Murray beat his Serbian opponent 7-6 (12-10), 7-5, 2-6, 3-6, 6-2 in a match blighted by high winds, which caused numerous double faults and unforced errors on both sides.

After Djovokic came back from two sets down to level the match, Murray broke his opponent's serve in the first and third games of the fifth set to take a 3-0 lead which, ultimately, proved decisive.

Murray's victory at New York's Flushing Meadows makes him the first British male to win a Grand Slam since Fred Perry in 1936. He will earn almost £1.2 million for the achievement, and will rise to third in the world rankings - just one place behind Djovokic.

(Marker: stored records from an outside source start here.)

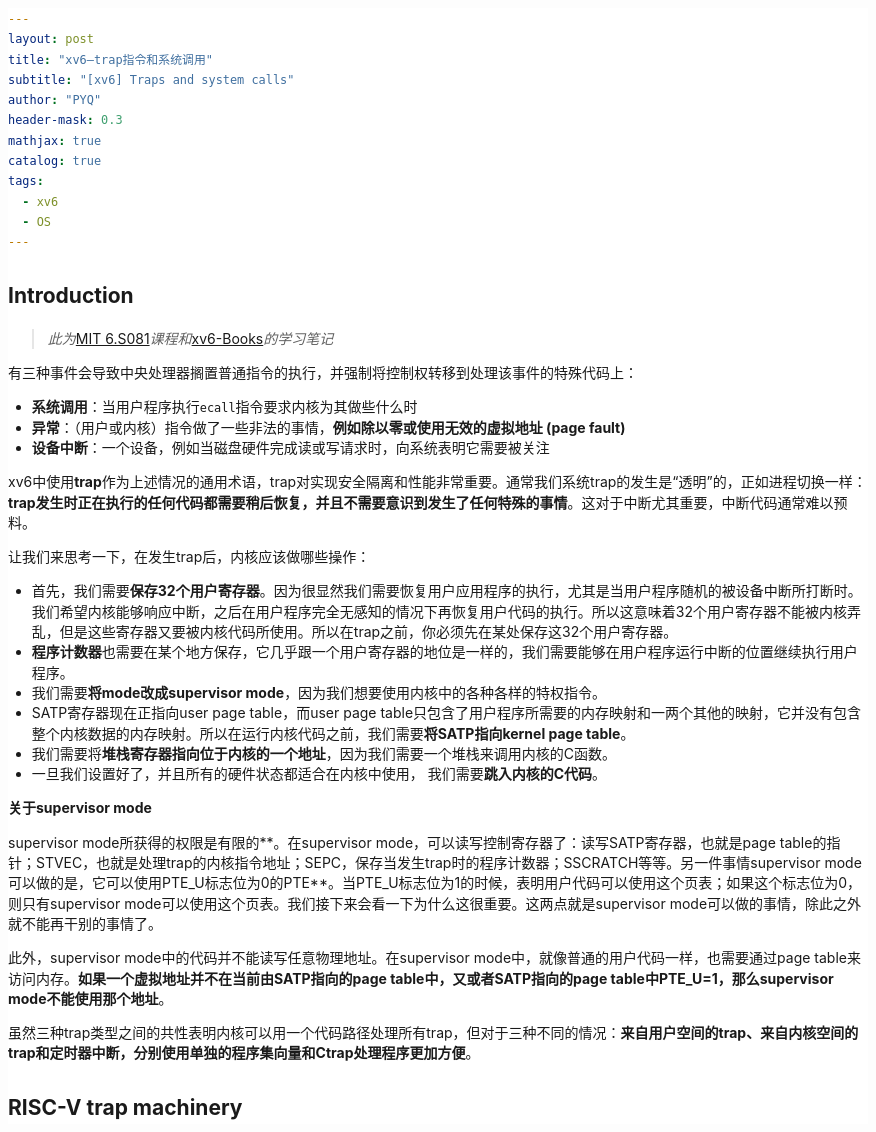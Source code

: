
 ```yaml
---
layout: post
title: "xv6—trap指令和系统调用"
subtitle: "[xv6] Traps and system calls"
author: "PYQ"
header-mask: 0.3
mathjax: true
catalog: true
tags:
  - xv6
  - OS
---
```


## Introduction

>*此为*[MIT 6.S081](https://www.bilibili.com/video/BV19k4y1C7kA/?spm_id_from=333.1007.top_right_bar_window_custom_collection.content.click)*课程和*[xv6-Books](https://pdos.csail.mit.edu/6.828/2021/xv6/book-riscv-rev2.pdf)*的学习笔记*

有三种事件会导致中央处理器搁置普通指令的执行，并强制将控制权转移到处理该事件的特殊代码上：

- **系统调用**：当用户程序执行`ecall`指令要求内核为其做些什么时
- **异常**：（用户或内核）指令做了一些非法的事情，**例如除以零或使用无效的虚拟地址 (page fault)**
- **设备中断**：一个设备，例如当磁盘硬件完成读或写请求时，向系统表明它需要被关注

xv6中使用**trap**作为上述情况的通用术语，trap对实现安全隔离和性能非常重要。通常我们系统trap的发生是“透明”的，正如进程切换一样：**trap发生时正在执行的任何代码都需要稍后恢复，并且不需要意识到发生了任何特殊的事情**。这对于中断尤其重要，中断代码通常难以预料。

让我们来思考一下，在发生trap后，内核应该做哪些操作：

- 首先，我们需要**保存32个用户寄存器**。因为很显然我们需要恢复用户应用程序的执行，尤其是当用户程序随机的被设备中断所打断时。我们希望内核能够响应中断，之后在用户程序完全无感知的情况下再恢复用户代码的执行。所以这意味着32个用户寄存器不能被内核弄乱，但是这些寄存器又要被内核代码所使用。所以在trap之前，你必须先在某处保存这32个用户寄存器。
- **程序计数器**也需要在某个地方保存，它几乎跟一个用户寄存器的地位是一样的，我们需要能够在用户程序运行中断的位置继续执行用户程序。
- 我们需要**将mode改成supervisor mode**，因为我们想要使用内核中的各种各样的特权指令。
- SATP寄存器现在正指向user page table，而user page table只包含了用户程序所需要的内存映射和一两个其他的映射，它并没有包含整个内核数据的内存映射。所以在运行内核代码之前，我们需要**将SATP指向kernel page table**。
- 我们需要将**堆栈寄存器指向位于内核的一个地址**，因为我们需要一个堆栈来调用内核的C函数。
- 一旦我们设置好了，并且所有的硬件状态都适合在内核中使用， 我们需要**跳入内核的C代码**。

**关于supervisor mode**

supervisor mode所获得的权限是有限的**。在supervisor mode，可以读写控制寄存器了：读写SATP寄存器，也就是page table的指针；STVEC，也就是处理trap的内核指令地址；SEPC，保存当发生trap时的程序计数器；SSCRATCH等等。另一件事情supervisor mode可以做的是，它可以使用PTE_U标志位为0的PTE**。当PTE_U标志位为1的时候，表明用户代码可以使用这个页表；如果这个标志位为0，则只有supervisor mode可以使用这个页表。我们接下来会看一下为什么这很重要。这两点就是supervisor mode可以做的事情，除此之外就不能再干别的事情了。

此外，supervisor mode中的代码并不能读写任意物理地址。在supervisor mode中，就像普通的用户代码一样，也需要通过page table来访问内存。**如果一个虚拟地址并不在当前由SATP指向的page table中，又或者SATP指向的page table中PTE_U=1，那么supervisor mode不能使用那个地址**。

虽然三种trap类型之间的共性表明内核可以用一个代码路径处理所有trap，但对于三种不同的情况：**来自用户空间的trap、来自内核空间的trap和定时器中断，分别使用单独的程序集向量和Ctrap处理程序更加方便**。

## RISC-V trap machinery
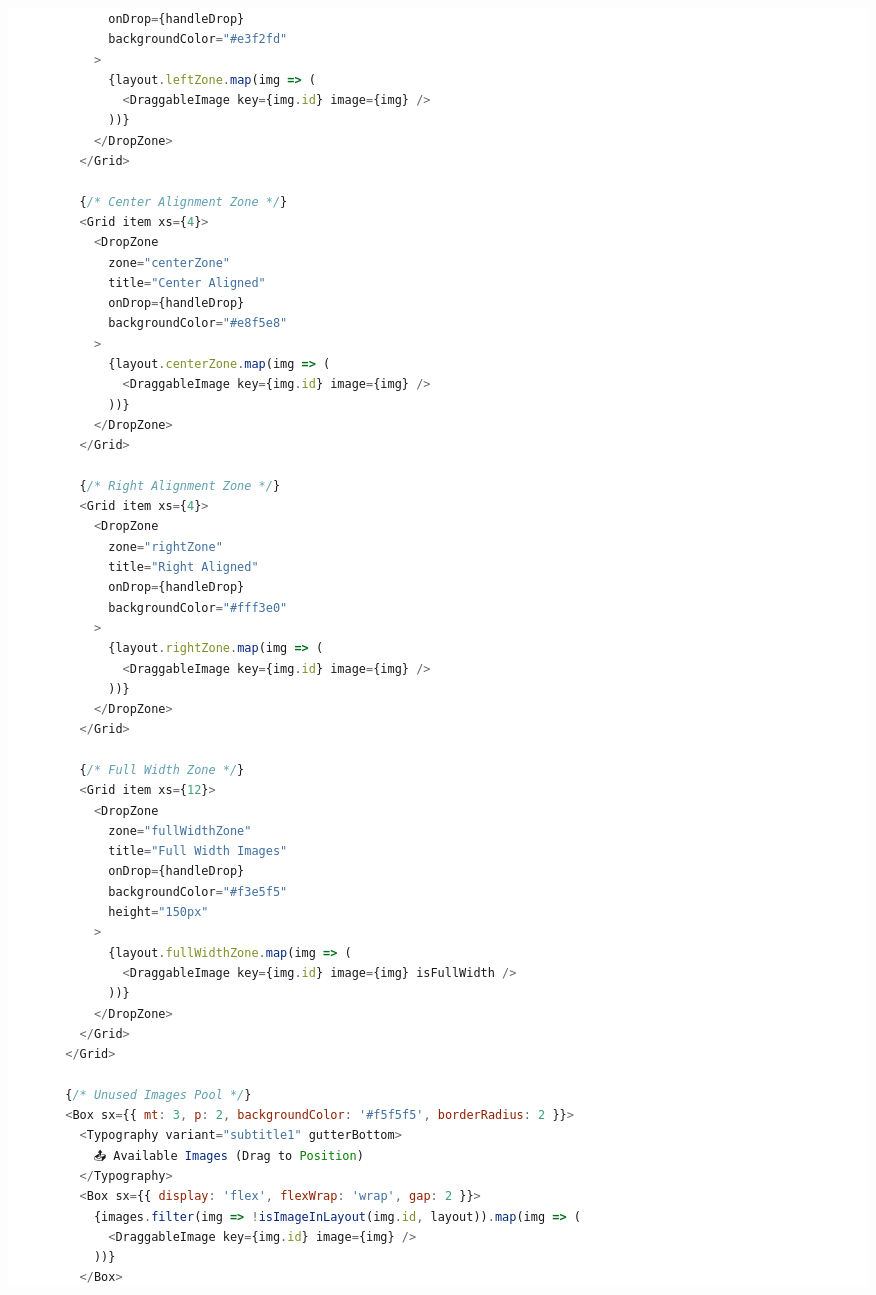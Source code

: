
 ```javascript
              onDrop={handleDrop}
              backgroundColor="#e3f2fd"
            >
              {layout.leftZone.map(img => (
                <DraggableImage key={img.id} image={img} />
              ))}
            </DropZone>
          </Grid>

          {/* Center Alignment Zone */}
          <Grid item xs={4}>
            <DropZone
              zone="centerZone"
              title="Center Aligned"
              onDrop={handleDrop}
              backgroundColor="#e8f5e8"
            >
              {layout.centerZone.map(img => (
                <DraggableImage key={img.id} image={img} />
              ))}
            </DropZone>
          </Grid>

          {/* Right Alignment Zone */}
          <Grid item xs={4}>
            <DropZone
              zone="rightZone"
              title="Right Aligned"
              onDrop={handleDrop}
              backgroundColor="#fff3e0"
            >
              {layout.rightZone.map(img => (
                <DraggableImage key={img.id} image={img} />
              ))}
            </DropZone>
          </Grid>

          {/* Full Width Zone */}
          <Grid item xs={12}>
            <DropZone
              zone="fullWidthZone"
              title="Full Width Images"
              onDrop={handleDrop}
              backgroundColor="#f3e5f5"
              height="150px"
            >
              {layout.fullWidthZone.map(img => (
                <DraggableImage key={img.id} image={img} isFullWidth />
              ))}
            </DropZone>
          </Grid>
        </Grid>

        {/* Unused Images Pool */}
        <Box sx={{ mt: 3, p: 2, backgroundColor: '#f5f5f5', borderRadius: 2 }}>
          <Typography variant="subtitle1" gutterBottom>
            📤 Available Images (Drag to Position)
          </Typography>
          <Box sx={{ display: 'flex', flexWrap: 'wrap', gap: 2 }}>
            {images.filter(img => !isImageInLayout(img.id, layout)).map(img => (
              <DraggableImage key={img.id} image={img} />
            ))}
          </Box>
```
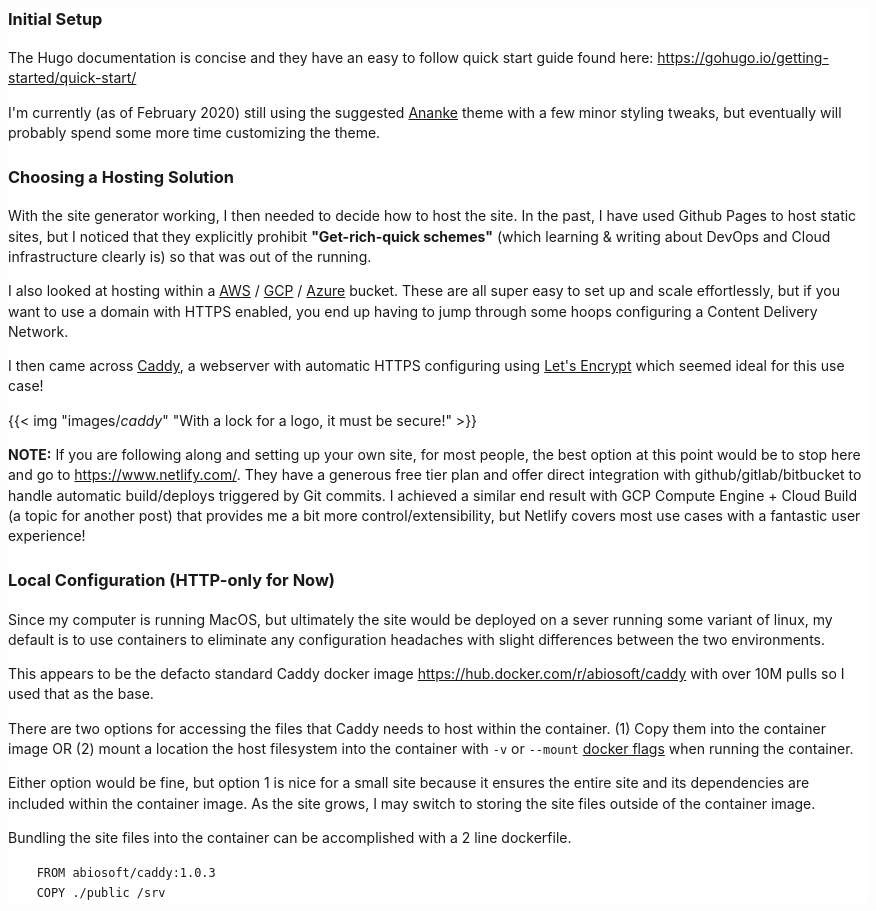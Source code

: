 ### Initial Setup

The Hugo documentation is concise and they have an easy to follow quick start guide found here: https://gohugo.io/getting-started/quick-start/

I'm currently (as of February 2020) still using the suggested [Ananke](https://themes.gohugo.io/gohugo-theme-ananke/) theme with a few minor styling tweaks, but eventually will probably spend some more time customizing the theme.

### Choosing a Hosting Solution  

With the site generator working, I then needed to decide how to host the site. In the past, I have used Github Pages to host static sites, but I noticed that they explicitly prohibit **"Get-rich-quick schemes"** (which learning & writing about DevOps and Cloud infrastructure clearly is) so that was out of the running.

I also looked at hosting within a [AWS](https://aws.amazon.com/s3/) / [GCP](https://cloud.google.com/storage) / [Azure](https://azure.microsoft.com/en-us/services/storage/blobs/) bucket. These are all super easy to set up and scale effortlessly, but if you want to use a domain with HTTPS enabled, you end up having to jump through some hoops configuring a Content Delivery Network.

I then came across [Caddy](https://caddyserver.com/), a webserver with automatic HTTPS configuring using [Let's Encrypt](https://letsencrypt.org/) which seemed ideal for this use case!

{{< img "images/*caddy*" "With a lock for a logo, it must be secure!" >}}


**NOTE:** If you are following along and setting up your own site, for most people, the best option at this point would be to stop here and go to https://www.netlify.com/. They have a generous free tier plan and offer direct integration with github/gitlab/bitbucket to handle automatic build/deploys triggered by Git commits. I achieved a similar end result with GCP Compute Engine + Cloud Build (a topic for another post) that provides me a bit more control/extensibility, but Netlify covers most use cases with a fantastic user experience!

### Local Configuration (HTTP-only for Now)

Since my computer is running MacOS, but ultimately the site would be deployed on a sever running some variant of linux, my default is to use containers to eliminate any configuration headaches with slight differences between the two environments.

This appears to be the defacto standard Caddy docker image https://hub.docker.com/r/abiosoft/caddy with over 10M pulls so I used that as the base. 

There are two options for accessing the files that Caddy needs to host within the container. (1) Copy them into the container image OR (2) mount a location the host filesystem into the container with `-v` or `--mount` [docker flags](https://docs.docker.com/storage/bind-mounts/) when running the container. 

Either option would be fine, but option 1 is nice for a small site because it ensures the entire site and its dependencies are included within the container image. As the site grows, I may switch to storing the site files outside of the container image.

Bundling the site files into the container can be accomplished with a 2 line dockerfile.

        FROM abiosoft/caddy:1.0.3
        COPY ./public /srv
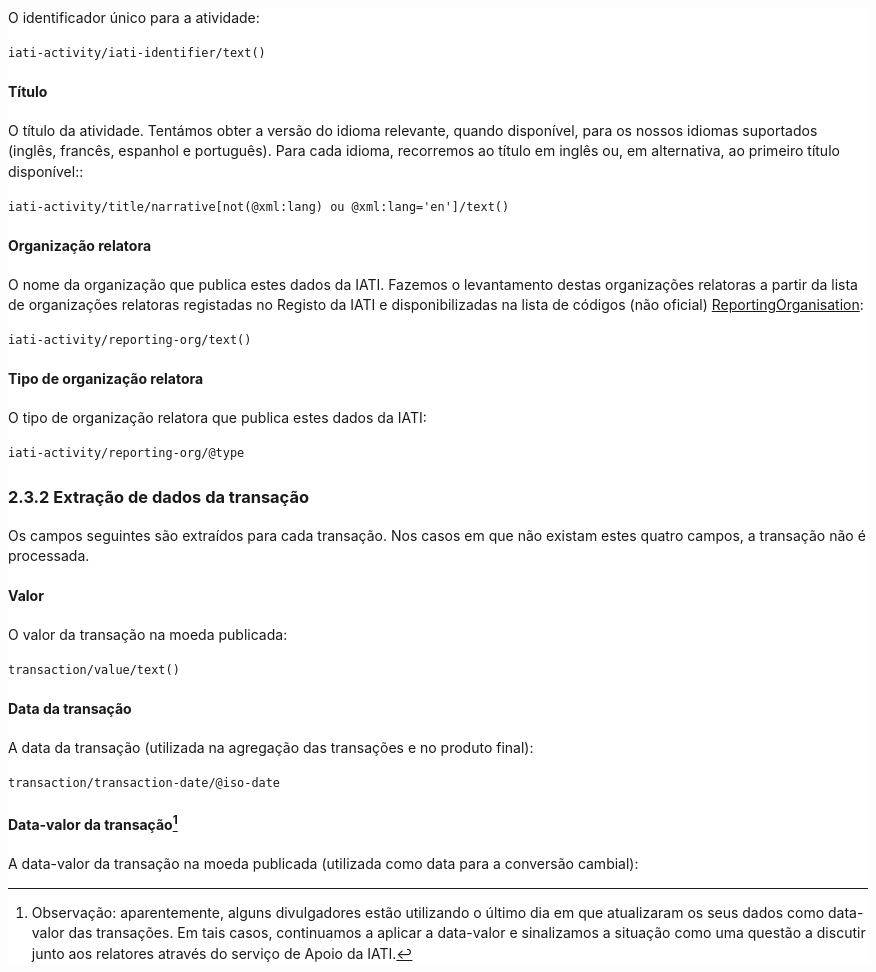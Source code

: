 O identificador único para a atividade:

```xml
iati-activity/iati-identifier/text()
```

#### Título

O título da atividade. Tentámos obter a versão do idioma relevante, quando disponível, para os nossos idiomas suportados (inglês, francês, espanhol e português). Para cada idioma, recorremos ao título em inglês ou, em alternativa, ao primeiro título disponível::

```xml
iati-activity/title/narrative[not(@xml:lang) ou @xml:lang='en']/text()
```

#### Organização relatora

O nome da organização que publica estes dados da IATI. Fazemos o levantamento destas organizações relatoras a partir da lista de organizações relatoras registadas no Registo da IATI e disponibilizadas na lista de códigos (não oficial) [ReportingOrganisation](https://codelists.codeforiati.org/ReportingOrganisation/):

```xml
iati-activity/reporting-org/text()
```

#### Tipo de organização relatora

O tipo de organização relatora que publica estes dados da IATI:

```xml
iati-activity/reporting-org/@type
```

### 2.3.2 Extração de dados da transação

Os campos seguintes são extraídos para cada transação. Nos casos em que não existam estes quatro campos, a transação não é processada.

#### Valor

O valor da transação na moeda publicada:

```xml
transaction/value/text()
```

#### Data da transação

A data da transação (utilizada na agregação das transações e no produto final):

```xml
transaction/transaction-date/@iso-date
```

#### Data-valor da transação[^1]

A data-valor da transação na moeda publicada (utilizada como data para a conversão cambial):


[^1]: Observação: aparentemente, alguns divulgadores estão utilizando o último dia em que atualizaram os seus dados como data-valor das transações. Em tais casos, continuamos a aplicar a data-valor e sinalizamos a situação como uma questão a discutir junto aos relatores através do serviço de Apoio da IATI.
[^2]: [https://data.imf.org/?sk=4C514D48-B6BA-49ED-8AB9-52B0C1A0179B](https://data.imf.org/?sk=4C514D48-B6BA-49ED-8AB9-52B0C1A0179B) (abre uma janela nova)
[^3]: Se um orçamento não abranger perfeitamente trimestres completos, mas partes de trimestres, o número de dias de cada parte de trimestre é utilizado para calcular a proporção do valor a atribuir a cada trimestre.
[^4]: [https://www.gnu.org/licenses/agpl-3.0.en.html](https://www.gnu.org/licenses/agpl-3.0.en.html) (abre uma janela nova)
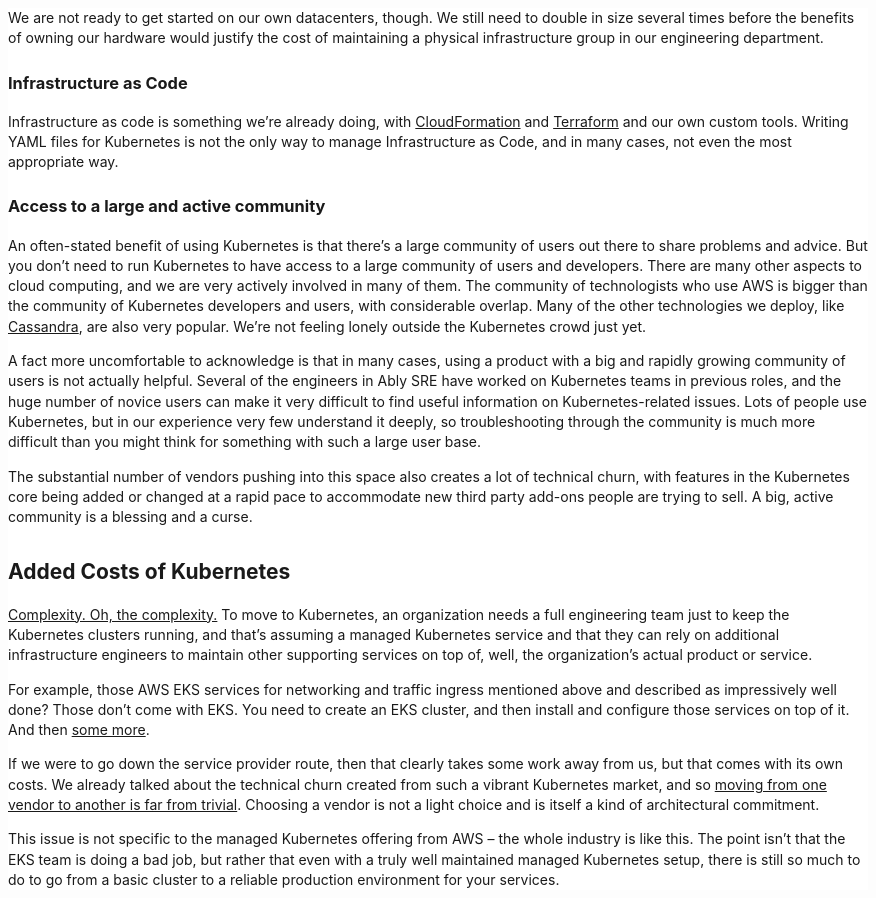 We are not ready to get started on our own datacenters, though. We still need to double in size several times before the benefits of owning our hardware would justify the cost of maintaining a physical infrastructure group in our engineering department.

### Infrastructure as Code

Infrastructure as code is something we’re already doing, with [CloudFormation](https://aws.amazon.com/cloudformation/getting-started/) and [Terraform](https://www.terraform.io/intro/index.html) and our own custom tools. Writing YAML files for Kubernetes is not the only way to manage Infrastructure as Code, and in many cases, not even the most appropriate way.

### Access to a large and active community

An often-stated benefit of using Kubernetes is that there’s a large community of users out there to share problems and advice. But you don’t need to run Kubernetes to have access to a large community of users and developers. There are many other aspects to cloud computing, and we are very actively involved in many of them. The community of technologists who use AWS is bigger than the community of Kubernetes developers and users, with considerable overlap. Many of the other technologies we deploy, like [Cassandra](https://cassandra.apache.org/), are also very popular. We’re not feeling lonely outside the Kubernetes crowd just yet.

A fact more uncomfortable to acknowledge is that in many cases, using a product with a big and rapidly growing community of users is not actually helpful. Several of the engineers in Ably SRE have worked on Kubernetes teams in previous roles, and the huge number of novice users can make it very difficult to find useful information on Kubernetes-related issues. Lots of people use Kubernetes, but in our experience very few understand it deeply, so troubleshooting through the community is much more difficult than you might think for something with such a large user base.

The substantial number of vendors pushing into this space also creates a lot of technical churn, with features in the Kubernetes core being added or changed at a rapid pace to accommodate new third party add-ons people are trying to sell. A big, active community is a blessing and a curse.

## Added Costs of Kubernetes

[Complexity. Oh, the complexity.](https://www.theregister.com/2021/02/25/google_kubernetes_autopilot/) To move to Kubernetes, an organization needs a full engineering team just to keep the Kubernetes clusters running, and that’s assuming a managed Kubernetes service and that they can rely on additional infrastructure engineers to maintain other supporting services on top of, well, the organization’s actual product or service.

For example, those AWS EKS services for networking and traffic ingress mentioned above and described as impressively well done? Those don’t come with EKS. You need to create an EKS cluster, and then install and configure those services on top of it. And then [some more](https://docs.aws.amazon.com/eks/latest/userguide/managing-coredns.html).

If we were to go down the service provider route, then that clearly takes some work away from us, but that comes with its own costs. We already talked about the technical churn created from such a vibrant Kubernetes market, and so [moving from one vendor to another is far from trivial](https://www.itprotoday.com/hybrid-cloud/8-problems-kubernetes-architecture). Choosing a vendor is not a light choice and is itself a kind of architectural commitment.

This issue is not specific to the managed Kubernetes offering from AWS – the whole industry is like this. The point isn’t that the EKS team is doing a bad job, but rather that even with a truly well maintained managed Kubernetes setup, there is still so much to do to go from a basic cluster to a reliable production environment for your services.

The victory comes just a month after Murray won gold at the Olympics by defeating world number one Roger Federer in straight sets at Wimbledon.


Speaking after the victory, 25-year-old Murray, who has previously lost four Grand Slam finals, said:

"It was incredibly tricky conditions and in the third and fourth sets, it was really tough because Novak is really strong and fights all the way. It was close to five hours. I have always had tough matches with him.

"Relief is probably the best word I would use to describe how I'm feeling just now. You do think: Is it ever going to happen?"

Murray also paid tribute to his coach Ivan Lendl, describing him as "one of the greatest. He has helped me through the tough times as have all of my team. It's the best feeling for me. I've had an unbelievable summer."

Runner-up Djokovic said: "Well, any loss is a bad loss. There is no question about it. I'm disappointed to lose the match, but in the back of my mind I knew that I gave it all. I really, really tried to fight my way back."

Despite his disappointment, Djokovic was full of praise for his opponent, saying: "It wasn't to be and I want to congratulate Andy on a first Grand Slam. He deserves it. I tried my best and I gave it my all. It was another tremendous match and I am proud to have been part of it. It went to the last moment."

Fellow Scot Sir Sean Connery and Manchester United boss Alex Ferguson were part of the live audience who witnessed the historic match.